Task to carry out — Copy all the lines below without altering anything.
··· Records for processing
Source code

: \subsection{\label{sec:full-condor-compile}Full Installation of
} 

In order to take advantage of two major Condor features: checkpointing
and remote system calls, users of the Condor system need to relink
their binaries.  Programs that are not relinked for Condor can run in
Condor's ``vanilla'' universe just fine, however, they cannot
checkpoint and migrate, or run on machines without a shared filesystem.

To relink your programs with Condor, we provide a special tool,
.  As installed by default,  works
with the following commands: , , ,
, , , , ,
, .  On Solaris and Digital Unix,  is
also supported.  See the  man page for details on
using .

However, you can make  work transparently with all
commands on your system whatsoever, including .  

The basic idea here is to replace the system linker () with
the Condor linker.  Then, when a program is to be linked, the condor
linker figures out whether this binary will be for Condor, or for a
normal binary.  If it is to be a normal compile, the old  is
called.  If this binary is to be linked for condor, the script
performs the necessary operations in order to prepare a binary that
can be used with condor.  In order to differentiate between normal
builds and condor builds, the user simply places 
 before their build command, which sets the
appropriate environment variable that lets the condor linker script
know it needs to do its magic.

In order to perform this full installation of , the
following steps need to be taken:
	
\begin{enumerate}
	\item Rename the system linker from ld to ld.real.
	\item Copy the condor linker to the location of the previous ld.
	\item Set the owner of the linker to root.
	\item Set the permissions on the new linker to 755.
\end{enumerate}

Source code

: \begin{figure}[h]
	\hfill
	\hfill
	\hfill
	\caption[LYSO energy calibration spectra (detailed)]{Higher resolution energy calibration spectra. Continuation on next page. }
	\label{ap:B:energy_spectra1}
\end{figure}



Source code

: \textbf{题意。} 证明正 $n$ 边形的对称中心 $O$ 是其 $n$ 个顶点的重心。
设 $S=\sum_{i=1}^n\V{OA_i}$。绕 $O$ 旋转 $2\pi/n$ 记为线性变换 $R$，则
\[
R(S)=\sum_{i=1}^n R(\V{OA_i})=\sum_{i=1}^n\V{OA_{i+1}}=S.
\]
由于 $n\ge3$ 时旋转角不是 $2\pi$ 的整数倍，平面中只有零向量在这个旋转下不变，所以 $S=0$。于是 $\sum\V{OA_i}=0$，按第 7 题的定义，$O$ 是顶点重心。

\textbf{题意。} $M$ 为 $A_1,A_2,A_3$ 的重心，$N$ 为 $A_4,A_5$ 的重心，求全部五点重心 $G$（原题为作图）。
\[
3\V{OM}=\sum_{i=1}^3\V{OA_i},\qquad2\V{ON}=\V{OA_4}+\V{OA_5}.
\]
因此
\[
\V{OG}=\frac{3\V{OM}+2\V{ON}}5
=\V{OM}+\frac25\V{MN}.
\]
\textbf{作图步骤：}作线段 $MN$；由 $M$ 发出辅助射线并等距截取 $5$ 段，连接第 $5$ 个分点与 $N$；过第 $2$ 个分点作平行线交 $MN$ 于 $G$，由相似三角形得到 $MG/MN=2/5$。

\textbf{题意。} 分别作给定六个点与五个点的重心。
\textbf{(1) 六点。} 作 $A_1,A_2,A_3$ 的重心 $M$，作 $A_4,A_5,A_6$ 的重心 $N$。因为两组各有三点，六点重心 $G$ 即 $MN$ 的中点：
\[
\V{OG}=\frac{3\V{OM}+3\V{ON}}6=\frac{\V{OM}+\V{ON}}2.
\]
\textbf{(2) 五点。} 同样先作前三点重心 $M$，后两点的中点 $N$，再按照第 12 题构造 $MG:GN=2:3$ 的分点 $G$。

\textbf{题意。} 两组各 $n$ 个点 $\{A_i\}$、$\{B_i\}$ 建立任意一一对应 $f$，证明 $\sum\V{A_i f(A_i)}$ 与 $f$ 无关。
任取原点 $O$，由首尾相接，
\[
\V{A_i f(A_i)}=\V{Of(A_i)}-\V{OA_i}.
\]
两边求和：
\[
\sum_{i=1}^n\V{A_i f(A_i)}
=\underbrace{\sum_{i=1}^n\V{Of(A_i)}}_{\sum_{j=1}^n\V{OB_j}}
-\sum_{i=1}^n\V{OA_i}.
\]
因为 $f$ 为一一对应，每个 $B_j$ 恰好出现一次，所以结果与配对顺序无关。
······
Task result —
Source code

: \subsection{\label{sec:full-condor-compile}Full Installation of
} 

In order to take advantage of two major Condor features: checkpointing
and remote system calls, users of the Condor system need to relink
their binaries.  Programs that are not relinked for Condor can run in
Condor's ``vanilla'' universe just fine, however, they cannot
checkpoint and migrate, or run on machines without a shared filesystem.

To relink your programs with Condor, we provide a special tool,
.  As installed by default,  works
with the following commands: , , ,
, , , , ,
, .  On Solaris and Digital Unix,  is
also supported.  See the  man page for details on
using .

However, you can make  work transparently with all
commands on your system whatsoever, including .  

The basic idea here is to replace the system linker () with
the Condor linker.  Then, when a program is to be linked, the condor
linker figures out whether this binary will be for Condor, or for a
normal binary.  If it is to be a normal compile, the old  is
called.  If this binary is to be linked for condor, the script
performs the necessary operations in order to prepare a binary that
can be used with condor.  In order to differentiate between normal
builds and condor builds, the user simply places 
 before their build command, which sets the
appropriate environment variable that lets the condor linker script
know it needs to do its magic.

In order to perform this full installation of , the
following steps need to be taken:
	
\begin{enumerate}
	\item Rename the system linker from ld to ld.real.
	\item Copy the condor linker to the location of the previous ld.
	\item Set the owner of the linker to root.
	\item Set the permissions on the new linker to 755.
\end{enumerate}

Source code

: \begin{figure}[h]
	\hfill
	\hfill
	\hfill
	\caption[LYSO energy calibration spectra (detailed)]{Higher resolution energy calibration spectra. Continuation on next page. }
	\label{ap:B:energy_spectra1}
\end{figure}



Source code

: \textbf{题意。} 证明正 $n$ 边形的对称中心 $O$ 是其 $n$ 个顶点的重心。
设 $S=\sum_{i=1}^n\V{OA_i}$。绕 $O$ 旋转 $2\pi/n$ 记为线性变换 $R$，则
\[
R(S)=\sum_{i=1}^n R(\V{OA_i})=\sum_{i=1}^n\V{OA_{i+1}}=S.
\]
由于 $n\ge3$ 时旋转角不是 $2\pi$ 的整数倍，平面中只有零向量在这个旋转下不变，所以 $S=0$。于是 $\sum\V{OA_i}=0$，按第 7 题的定义，$O$ 是顶点重心。

\textbf{题意。} $M$ 为 $A_1,A_2,A_3$ 的重心，$N$ 为 $A_4,A_5$ 的重心，求全部五点重心 $G$（原题为作图）。
\[
3\V{OM}=\sum_{i=1}^3\V{OA_i},\qquad2\V{ON}=\V{OA_4}+\V{OA_5}.
\]
因此
\[
\V{OG}=\frac{3\V{OM}+2\V{ON}}5
=\V{OM}+\frac25\V{MN}.
\]
\textbf{作图步骤：}作线段 $MN$；由 $M$ 发出辅助射线并等距截取 $5$ 段，连接第 $5$ 个分点与 $N$；过第 $2$ 个分点作平行线交 $MN$ 于 $G$，由相似三角形得到 $MG/MN=2/5$。

\textbf{题意。} 分别作给定六个点与五个点的重心。
\textbf{(1) 六点。} 作 $A_1,A_2,A_3$ 的重心 $M$，作 $A_4,A_5,A_6$ 的重心 $N$。因为两组各有三点，六点重心 $G$ 即 $MN$ 的中点：
\[
\V{OG}=\frac{3\V{OM}+3\V{ON}}6=\frac{\V{OM}+\V{ON}}2.
\]
\textbf{(2) 五点。} 同样先作前三点重心 $M$，后两点的中点 $N$，再按照第 12 题构造 $MG:GN=2:3$ 的分点 $G$。

\textbf{题意。} 两组各 $n$ 个点 $\{A_i\}$、$\{B_i\}$ 建立任意一一对应 $f$，证明 $\sum\V{A_i f(A_i)}$ 与 $f$ 无关。
任取原点 $O$，由首尾相接，
\[
\V{A_i f(A_i)}=\V{Of(A_i)}-\V{OA_i}.
\]
两边求和：
\[
\sum_{i=1}^n\V{A_i f(A_i)}
=\underbrace{\sum_{i=1}^n\V{Of(A_i)}}_{\sum_{j=1}^n\V{OB_j}}
-\sum_{i=1}^n\V{OA_i}.
\]
因为 $f$ 为一一对应，每个 $B_j$ 恰好出现一次，所以结果与配对顺序无关。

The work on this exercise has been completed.